*WHAT IS BEING ASKED:*
From the entries below, retype only the lines from the one with "#### CustomAttributeEnvironment" through the one with "Environment variable name", exactly as written.
[[ INFORMATION SUPPLIED, beginning ]]
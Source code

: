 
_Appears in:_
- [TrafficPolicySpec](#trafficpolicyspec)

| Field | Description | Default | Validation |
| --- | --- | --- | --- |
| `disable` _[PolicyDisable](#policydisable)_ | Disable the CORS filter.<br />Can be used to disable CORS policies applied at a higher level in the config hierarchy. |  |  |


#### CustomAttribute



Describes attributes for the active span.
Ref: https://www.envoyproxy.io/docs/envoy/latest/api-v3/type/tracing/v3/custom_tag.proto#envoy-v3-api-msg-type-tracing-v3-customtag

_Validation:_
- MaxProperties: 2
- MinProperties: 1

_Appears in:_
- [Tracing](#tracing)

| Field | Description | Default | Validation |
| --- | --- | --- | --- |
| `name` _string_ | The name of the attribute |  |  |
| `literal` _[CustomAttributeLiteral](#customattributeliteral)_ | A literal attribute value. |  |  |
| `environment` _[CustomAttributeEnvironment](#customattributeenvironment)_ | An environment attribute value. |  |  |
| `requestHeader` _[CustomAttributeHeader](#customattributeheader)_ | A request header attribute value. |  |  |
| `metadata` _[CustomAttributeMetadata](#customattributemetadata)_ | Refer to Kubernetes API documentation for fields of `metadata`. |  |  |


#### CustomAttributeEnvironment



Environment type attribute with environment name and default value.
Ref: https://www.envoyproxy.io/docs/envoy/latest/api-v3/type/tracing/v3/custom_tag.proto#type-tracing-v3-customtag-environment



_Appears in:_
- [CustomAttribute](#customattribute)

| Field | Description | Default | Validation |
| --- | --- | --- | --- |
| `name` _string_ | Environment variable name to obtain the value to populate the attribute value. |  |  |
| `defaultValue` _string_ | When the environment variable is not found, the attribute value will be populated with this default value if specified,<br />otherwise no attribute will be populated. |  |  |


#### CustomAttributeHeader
[[ INFORMATION SUPPLIED, end ]]
[[ INFORMATION SUPPLIED, beginning ]]
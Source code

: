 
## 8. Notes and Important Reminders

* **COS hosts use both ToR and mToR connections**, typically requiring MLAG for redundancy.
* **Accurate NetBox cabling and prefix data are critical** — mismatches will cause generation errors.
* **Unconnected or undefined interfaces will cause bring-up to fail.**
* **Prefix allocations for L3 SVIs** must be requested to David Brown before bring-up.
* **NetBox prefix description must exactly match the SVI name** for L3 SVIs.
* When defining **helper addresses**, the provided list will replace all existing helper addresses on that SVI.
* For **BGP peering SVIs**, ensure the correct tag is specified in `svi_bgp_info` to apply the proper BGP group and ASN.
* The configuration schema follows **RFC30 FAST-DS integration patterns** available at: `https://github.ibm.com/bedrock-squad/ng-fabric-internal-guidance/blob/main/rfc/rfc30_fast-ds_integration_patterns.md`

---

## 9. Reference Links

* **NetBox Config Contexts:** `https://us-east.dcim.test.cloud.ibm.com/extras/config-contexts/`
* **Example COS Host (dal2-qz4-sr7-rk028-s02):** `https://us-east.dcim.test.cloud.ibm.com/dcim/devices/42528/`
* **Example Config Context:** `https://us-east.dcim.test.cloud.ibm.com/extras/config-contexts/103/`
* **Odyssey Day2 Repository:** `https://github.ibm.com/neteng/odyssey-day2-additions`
[[ INFORMATION SUPPLIED, end ]]
[[ INFORMATION SUPPLIED, beginning ]]
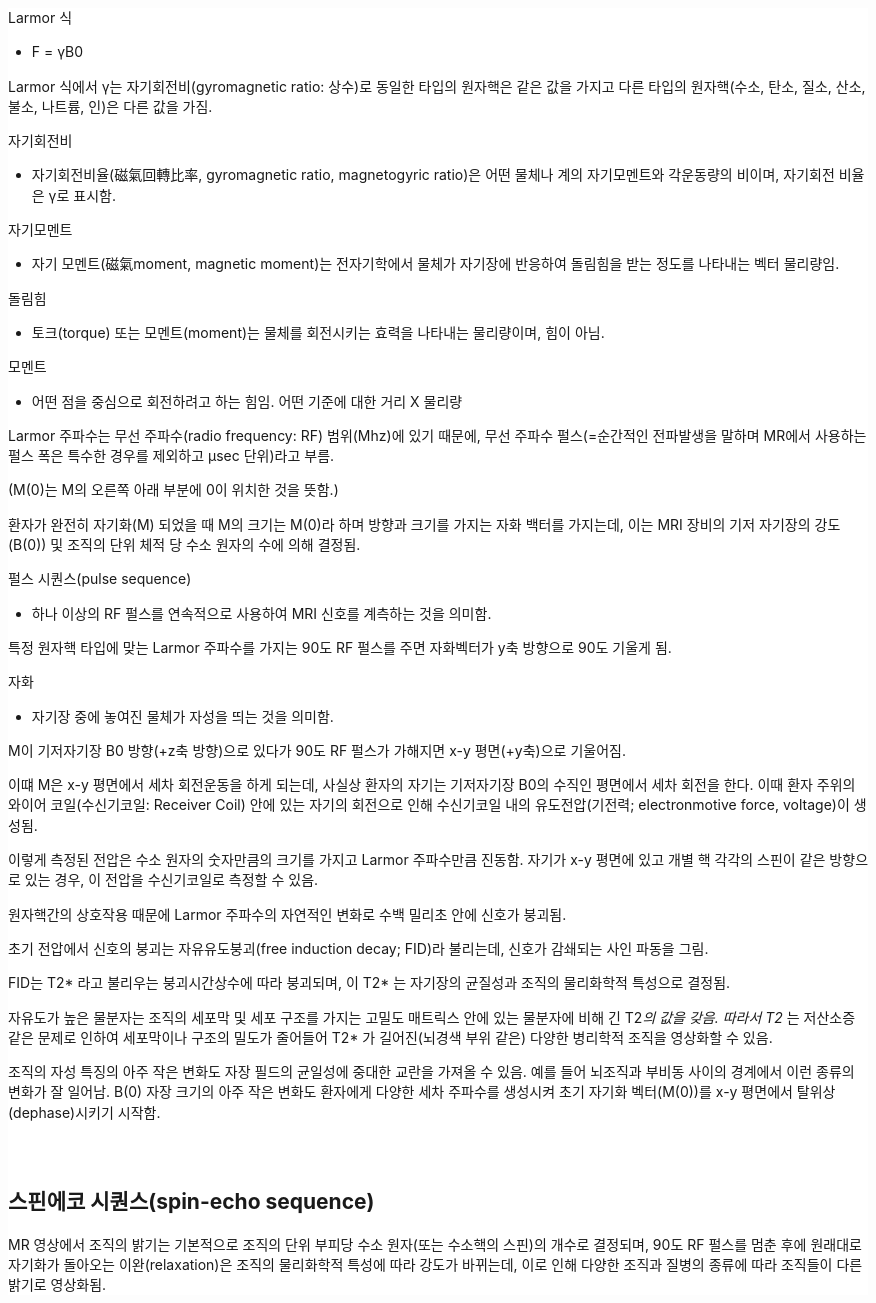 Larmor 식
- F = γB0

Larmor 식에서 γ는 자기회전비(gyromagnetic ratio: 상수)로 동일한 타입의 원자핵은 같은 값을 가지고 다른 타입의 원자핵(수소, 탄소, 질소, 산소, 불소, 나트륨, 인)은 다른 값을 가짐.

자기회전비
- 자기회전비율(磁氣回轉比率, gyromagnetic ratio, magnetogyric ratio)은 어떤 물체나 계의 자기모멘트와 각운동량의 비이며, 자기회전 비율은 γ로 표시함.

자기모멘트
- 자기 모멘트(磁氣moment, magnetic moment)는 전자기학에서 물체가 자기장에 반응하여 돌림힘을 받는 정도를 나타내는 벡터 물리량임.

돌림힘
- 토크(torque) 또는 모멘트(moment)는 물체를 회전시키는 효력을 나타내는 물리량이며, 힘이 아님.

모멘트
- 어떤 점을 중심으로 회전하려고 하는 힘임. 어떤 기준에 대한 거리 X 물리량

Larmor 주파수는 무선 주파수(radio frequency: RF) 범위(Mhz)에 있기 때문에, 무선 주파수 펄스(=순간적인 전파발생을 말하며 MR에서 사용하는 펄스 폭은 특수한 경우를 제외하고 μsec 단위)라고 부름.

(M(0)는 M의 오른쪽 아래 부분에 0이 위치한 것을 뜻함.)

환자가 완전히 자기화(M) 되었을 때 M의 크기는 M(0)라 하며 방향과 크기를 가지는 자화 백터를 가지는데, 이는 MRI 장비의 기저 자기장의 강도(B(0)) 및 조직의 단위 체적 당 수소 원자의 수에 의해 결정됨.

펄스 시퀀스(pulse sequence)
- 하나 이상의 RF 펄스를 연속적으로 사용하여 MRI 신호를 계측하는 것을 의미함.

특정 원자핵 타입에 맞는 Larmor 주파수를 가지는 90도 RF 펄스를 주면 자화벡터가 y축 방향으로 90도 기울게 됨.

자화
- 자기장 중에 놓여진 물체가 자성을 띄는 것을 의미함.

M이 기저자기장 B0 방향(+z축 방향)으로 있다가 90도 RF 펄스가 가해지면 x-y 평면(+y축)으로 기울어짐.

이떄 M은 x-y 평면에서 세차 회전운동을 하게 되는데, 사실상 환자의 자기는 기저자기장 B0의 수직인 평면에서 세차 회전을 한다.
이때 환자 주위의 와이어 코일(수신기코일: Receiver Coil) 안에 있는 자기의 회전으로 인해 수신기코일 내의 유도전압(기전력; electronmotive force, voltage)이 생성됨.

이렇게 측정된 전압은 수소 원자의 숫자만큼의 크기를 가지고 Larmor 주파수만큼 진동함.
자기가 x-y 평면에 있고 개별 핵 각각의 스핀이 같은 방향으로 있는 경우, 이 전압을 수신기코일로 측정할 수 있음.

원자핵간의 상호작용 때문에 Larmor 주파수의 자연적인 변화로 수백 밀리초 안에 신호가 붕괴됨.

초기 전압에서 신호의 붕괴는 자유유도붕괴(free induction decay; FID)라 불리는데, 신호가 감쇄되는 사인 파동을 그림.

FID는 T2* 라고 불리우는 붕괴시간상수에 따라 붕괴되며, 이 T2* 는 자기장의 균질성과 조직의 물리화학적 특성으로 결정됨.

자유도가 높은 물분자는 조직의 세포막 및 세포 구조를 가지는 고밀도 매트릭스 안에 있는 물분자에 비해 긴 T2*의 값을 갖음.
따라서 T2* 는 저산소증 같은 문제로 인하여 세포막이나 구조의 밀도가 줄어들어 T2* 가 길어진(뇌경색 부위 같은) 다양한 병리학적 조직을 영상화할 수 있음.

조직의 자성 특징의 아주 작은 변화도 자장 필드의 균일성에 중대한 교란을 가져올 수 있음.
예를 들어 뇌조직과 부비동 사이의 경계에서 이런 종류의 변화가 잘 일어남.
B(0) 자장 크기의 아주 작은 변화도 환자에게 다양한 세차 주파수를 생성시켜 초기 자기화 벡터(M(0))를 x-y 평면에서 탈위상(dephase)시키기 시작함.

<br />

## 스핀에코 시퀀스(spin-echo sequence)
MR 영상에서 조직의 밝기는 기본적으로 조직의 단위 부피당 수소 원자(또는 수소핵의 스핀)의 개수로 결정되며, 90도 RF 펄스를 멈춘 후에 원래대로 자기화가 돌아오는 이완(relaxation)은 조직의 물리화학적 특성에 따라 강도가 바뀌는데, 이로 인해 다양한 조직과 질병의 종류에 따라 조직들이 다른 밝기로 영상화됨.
[[ INFORMATION SUPPLIED, end ]]
*RESULT:*
#### CustomAttributeEnvironment



Environment type attribute with environment name and default value.
Ref: https://www.envoyproxy.io/docs/envoy/latest/api-v3/type/tracing/v3/custom_tag.proto#type-tracing-v3-customtag-environment



_Appears in:_
- [CustomAttribute](#customattribute)

| Field | Description | Default | Validation |
| --- | --- | --- | --- |
| `name` _string_ | Environment variable name to obtain the value to populate the attribute value. |  |  |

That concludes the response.